### [Records for processing]

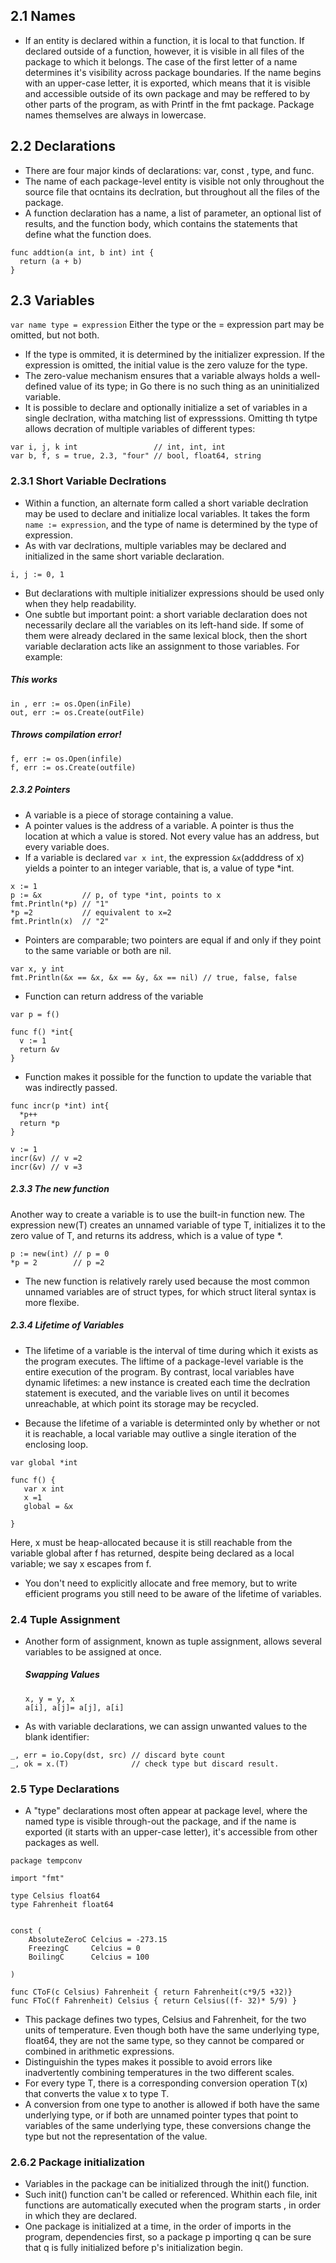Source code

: ## 2.1 Names
* If an entity is declared within a function, it is local to that function. If declared outside of a function, however, it is visible in all files of the package to which it belongs. The case of the first letter of a name determines it's visibility across package boundaries. If the name begins with an upper-case letter, it is exported, which means that it is visible and accessible outside of its own package and may be reffered to by other parts of the program, as with Printf in the fmt package. Package names themselves are always in lowercase. 

## 2.2 Declarations 
* There are four major kinds of declarations: var, const , type, and func. 
* The name of each package-level entity is visible not only throughout the source file that ocntains its declration, but throughout all the files of the package. 
* A function declaration has a name, a list of parameter, an optional list of results, and the function body, which contains the statements that define what the function does. 
```
func addtion(a int, b int) int {
  return (a + b)
}
```
## 2.3 Variables 
`var name type = expression`
Either the type or the = expression part may be omitted, but not both. 

* If the type is ommited, it is determined by the initializer expression. If the expression is omitted, the initial value is the zero valuze for the type. 
* The zero-value mechanism ensures that a variable always holds a well-defined value of its type; in Go there is no such thing as an uninitialized variable. 
* It is possible to declare and optionally initialize a set of variables in a single declration, witha  matching list of expresssions. Omitting th tytpe allows decration of multiple variables of different types: 
```
var i, j, k int                 // int, int, int
var b, f, s = true, 2.3, "four" // bool, float64, string
```
### 2.3.1 Short Variable Declrations 
* Within a function, an alternate form called a short variable declration may be used to declare and initialize local variables. It takes the form `name := expression`, and the type of name is determined by the type of expression. 
* As with var declrations, multiple variables may be declared and initialized in the same short variable declaration. 

`i, j := 0, 1`
 
* But declarations with multiple initializer expressions should be used only when they help readability.
* One subtle but important point: a short variable declaration does not necessarily declare all the variables on its left-hand side. If some of them were already declared in the same lexical block, then the short variable declaration acts like an assignment to those variables. For example:
##### This works
```
in , err := os.Open(inFile)
out, err := os.Create(outFile) 
```
##### Throws compilation error!
```
f, err := os.Open(infile)
f, err := os.Create(outfile)
```

##### 2.3.2 Pointers
* A variable is a piece of storage containing a value. 
* A pointer values is the address of a variable. A pointer is thus the location at which a value is stored. Not every value has an address, but every variable does. 
* If a variable is declared `var x int`, the expression `&x`(adddress of x) yields a pointer to an integer variable, that is, a value of type *int. 

```
x := 1
p := &x         // p, of type *int, points to x
fmt.Println(*p) // "1"
*p =2           // equivalent to x=2
fmt.Println(x)  // "2"
```
* Pointers are comparable; two pointers are equal if and only if they point to the same variable or both are nil. 
```
var x, y int
fmt.Println(&x == &x, &x == &y, &x == nil) // true, false, false
```

* Function can return address of the variable
```
var p = f()

func f() *int{
  v := 1
  return &v
}
```

* Function makes it possible for the function to update the variable that was indirectly passed. 
```
func incr(p *int) int{
  *p++
  return *p
}

v := 1
incr(&v) // v =2 
incr(&v) // v =3
```
##### 2.3.3 The new function
Another way to create a variable is to use the built-in function new. The expression new(T) creates an unnamed variable of type T, initializes it to the zero value of T, and returns its address, which is a value of type *.
```
p := new(int) // p = 0
*p = 2        // p =2
```
* The new function is relatively rarely used because the most common unnamed variables are of struct types, for which struct literal syntax is more flexibe. 

##### 2.3.4 Lifetime of Variables 
* The lifetime of a variable is the interval of time during which it exists as the program executes. The liftime of a package-level variable is the entire execution of the program. By contrast, local variables have dynamic lifetimes: a new instance is created each time the declration  statement is executed, and the variable lives on until it becomes unreachable, at which point its storage may be recycled. 

* Because the lifetime of a variable is determinted only by whether or not it is reachable, a local variable may outlive a single iteration of the enclosing loop. 

```
var global *int

func f() {
   var x int 
   x =1 
   global = &x

}
```
Here, x must be heap-allocated because it is still reachable from the variable global after f has returned, despite being declared as a local variable; we say x escapes from f. 

* You don't need to explicitly allocate and free memory, but to write efficient programs you still need to be aware of the lifetime of variables. 

### 2.4 Tuple Assignment 
* Another form of assignment, known as tuple assignment, allows several variables to be assigned at once. 

    ##### Swapping Values
    ```
    x, y = y, x
    a[i], a[j]= a[j], a[i]
    ```
    
* As with variable declarations, we can assign unwanted values to the blank identifier:
```
_, err = io.Copy(dst, src) // discard byte count
_, ok = x.(T)              // check type but discard result. 
```

### 2.5 Type Declarations 
* A "type" declarations most often appear at package level, where the named type is visible through-out the package, and if the name is exported (it starts with an upper-case letter), it's accessible from other packages as well.

```
package tempconv

import "fmt"

type Celsius float64
type Fahrenheit float64


const (
    AbsoluteZeroC Celcius = -273.15
    FreezingC     Celcius = 0
    BoilingC      Celcius = 100

)

func CToF(c Celsius) Fahrenheit { return Fahrenheit(c*9/5 +32)}
func FToC(f Fahrenheit) Celsius { return Celsius((f- 32)* 5/9) }

```
* This package defines two types, Celsius and Fahrenheit, for the two units of temperature. Even though both have the same underlying type, float64, they are not the same type, so they cannot be compared or combined in arithmetic expressions. 
* Distinguishin the types makes it possible to avoid errors like inadvertently combining temperatures in the two different scales. 
* For every type T, there is a corresponding conversion operation T(x) that converts the value x to type T. 
* A conversion from one type to another is allowed if both have the same underlying type, or if both are unnamed pointer types that point to variables of the same underlying type, these conversions change the type but not the representation of the value. 

### 2.6.2 Package initialization 

* Variables in the package can be initialized through the init() function. 
* Such init() function can't be called or referenced. Whithin each file, init functions are automatically executed when the program starts , in order in which they are declared. 
* One package is initialized at a time, in the order of imports in the program, dependencies first, so a package p importing q can be sure that q is fully initialized before p's initialization begin. 

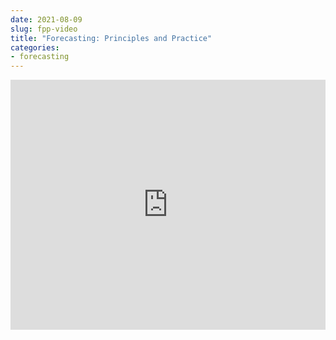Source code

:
 ```yaml
---
date: 2021-08-09
slug: fpp-video
title: "Forecasting: Principles and Practice"
categories:
- forecasting
---
```


<iframe width="100%" height="400" src="https://www.youtube.com/embed/7TglVxNgbKQ" title="YouTube video player" frameborder="0" allow="accelerometer; autoplay; clipboard-write; encrypted-media; gyroscope; picture-in-picture" allowfullscreen></iframe>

### [Exercise directions]
Output the lines above exactly, but only those between the line holding "is more flexibe." and the line holding "##### 2.3.4 Lifetime of Variables", inclusive.

### [Reply]
* The new function is relatively rarely used because the most common unnamed variables are of struct types, for which struct literal syntax is more flexibe. 

##### 2.3.4 Lifetime of Variables 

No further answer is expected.